== Segment start ==

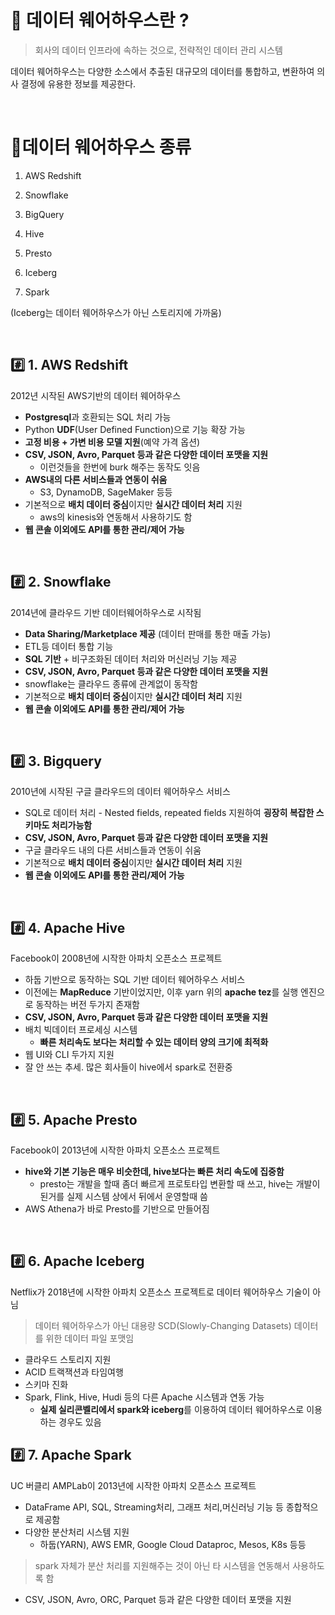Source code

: # 📌 데이터 웨어하우스란 ?

> 회사의 데이터 인프라에 속하는 것으로, 전략적인 데이터 관리 시스템


데이터 웨어하우스는 다양한 소스에서 추출된 대규모의 데이터를 통합하고, 변환하여 의사 결정에 유용한 정보를 제공한다.

<Br>

# 📌데이터 웨어하우스 종류

1. AWS Redshift

2. Snowflake

1. BigQuery
2. Hive
3. Presto
4. Iceberg
5. Spark

(Iceberg는 데이터 웨어하우스가 아닌  스토리지에 가까움) 

<Br>

## #️⃣ 1. AWS Redshift

2012년 시작된 AWS기반의 데이터 웨어하우스 

- **Postgresql**과 호환되는 SQL 처리 가능
- Python **UDF**(User Defined Function)으로 기능 확장 가능
- **고정 비용 + 가변 비용 모델 지원**(예약 가격 옵션)
- **CSV, JSON, Avro, Parquet 등과 같은 다양한 데이터 포맷을 지원**
    - 이런것들을 한번에 burk 해주는 동작도 잇음
- **AWS내의 다른 서비스들과 연동이 쉬움**
    - S3, DynamoDB, SageMaker 등등
- 기본적으로 **배치 데이터 중심**이지만 **실시간 데이터 처리** 지원
    - aws의 kinesis와 연동해서 사용하기도 함
- **웹 콘솔 이외에도 API를 통한 관리/제어 가능**

<Br>

## #️⃣ 2. Snowflake

2014년에 클라우드 기반 데이터웨어하우스로 시작됨

- **Data Sharing/Marketplace 제공** (데이터 판매를 통한 매출 가능)
- ETL등 데이터 통합 기능
- **SQL 기반** + 비구조화된 데이터 처리와 머신러닝 기능 제공
- **CSV, JSON, Avro, Parquet 등과 같은 다양한 데이터 포맷을 지원**
- snowflake는 클라우드 종류에 관계없이 동작함
- 기본적으로 **배치 데이터 중심**이지만 **실시간 데이터 처리** 지원
- **웹 콘솔 이외에도 API를 통한 관리/제어 가능**

<Br>


## #️⃣ 3. Bigquery

2010년에 시작된 구글 클라우드의 데이터 웨어하우스 서비스

- SQL로 데이터 처리 - Nested fields, repeated fields 지원하여 **굉장히 복잡한 스키마도 처리가능함**
- **CSV, JSON, Avro, Parquet 등과 같은 다양한 데이터 포맷을 지원**
- 구글 클라우드 내의 다른 서비스들과 연동이 쉬움
- 기본적으로 **배치 데이터 중심**이지만 **실시간 데이터 처리** 지원
- **웹 콘솔 이외에도 API를 통한 관리/제어 가능**

<Br>

## #️⃣ 4. Apache Hive

Facebook이 2008년에 시작한 아파치 오픈소스 프로젝트

- 하둡 기반으로 동작하는 SQL 기반 데이터 웨어하우스 서비스
- 이전에는 **MapReduce** 기반이었지만, 이후 yarn 위의 **apache tez**를 실행 엔진으로 동작하는 버전 두가지 존재함
- **CSV, JSON, Avro, Parquet 등과 같은 다양한 데이터 포맷을 지원**
- 배치 빅데이터 프로세싱 시스템
    - **빠른 처리속도 보다는 처리할 수 있는 데이터 양의 크기에 최적화**
- 웹 UI와 CLI  두가지 지원
- 잘 안 쓰는 추세. 많은 회사들이 hive에서 spark로 전환중

<Br>

## #️⃣ 5. Apache Presto

Facebook이 2013년에 시작한 아파치 오픈소스 프로젝트

- **hive와 기본 기능은 매우 비슷한데, hive보다는 빠른 처리 속도에 집중함**
    - presto는 개발을 할때 좀더 빠르게 프로토타입 변환할 때 쓰고, hive는 개발이 된거를 실제 시스템 상에서 뒤에서 운영할때 씀
- AWS Athena가 바로 Presto를 기반으로 만들어짐

<Br>

## #️⃣ 6. Apache Iceberg

Netflix가 2018년에 시작한 아파치 오픈소스 프로젝트로 데이터 웨어하우스 기술이 아님

> 데이터 웨어하우스가 아닌 대용량 SCD(Slowly-Changing Datasets) 데이터를 위한 데이터 파일 포맷임


- 클라우드 스토리지 지원
- ACID 트랙잭션과 타임여행
- 스키마 진화
- Spark, Flink, Hive, Hudi 등의 다른 Apache 시스템과 연동 가능
    - **실제 실리콘벨리에서 spark와 iceberg**를 이용하여 데이터 웨어하우스로 이용하는 경우도 있음

## #️⃣ 7. Apache Spark

UC 버클리 AMPLab이 2013년에 시작한 아파치 오픈소스 프로젝트

- DataFrame API, SQL, Streaming처리, 그래프 처리,머신러닝 기능 등 종합적으로 제공함
- 다양한 분산처리 시스템 지원
    - 하둡(YARN), AWS EMR, Google Cloud Dataproc, Mesos, K8s 등등

> spark 자체가 분산 처리를 지원해주는 것이 아닌 타 시스템을 연동해서 사용하도록 함

- CSV, JSON, Avro, ORC, Parquet 등과 같은 다양한 데이터 포맷을 지원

== Segment end ==

# WORK INSTRUCTION
Look above for the line holding "- **SQL 기반** + 비구조화된 데이터 처리와 머신러닝 기능 제공", then set down exactly that line and every line after it up to and including the line holding "- 하둡 기반으로 동작하는 SQL 기반 데이터 웨어하우스 서비스", with nothing else.

# RESPONSE AREA
- **SQL 기반** + 비구조화된 데이터 처리와 머신러닝 기능 제공
- **CSV, JSON, Avro, Parquet 등과 같은 다양한 데이터 포맷을 지원**
- snowflake는 클라우드 종류에 관계없이 동작함
- 기본적으로 **배치 데이터 중심**이지만 **실시간 데이터 처리** 지원
- **웹 콘솔 이외에도 API를 통한 관리/제어 가능**

<Br>


## #️⃣ 3. Bigquery

2010년에 시작된 구글 클라우드의 데이터 웨어하우스 서비스

- SQL로 데이터 처리 - Nested fields, repeated fields 지원하여 **굉장히 복잡한 스키마도 처리가능함**
- **CSV, JSON, Avro, Parquet 등과 같은 다양한 데이터 포맷을 지원**
- 구글 클라우드 내의 다른 서비스들과 연동이 쉬움
- 기본적으로 **배치 데이터 중심**이지만 **실시간 데이터 처리** 지원
- **웹 콘솔 이외에도 API를 통한 관리/제어 가능**

<Br>

## #️⃣ 4. Apache Hive

Facebook이 2008년에 시작한 아파치 오픈소스 프로젝트

- 하둡 기반으로 동작하는 SQL 기반 데이터 웨어하우스 서비스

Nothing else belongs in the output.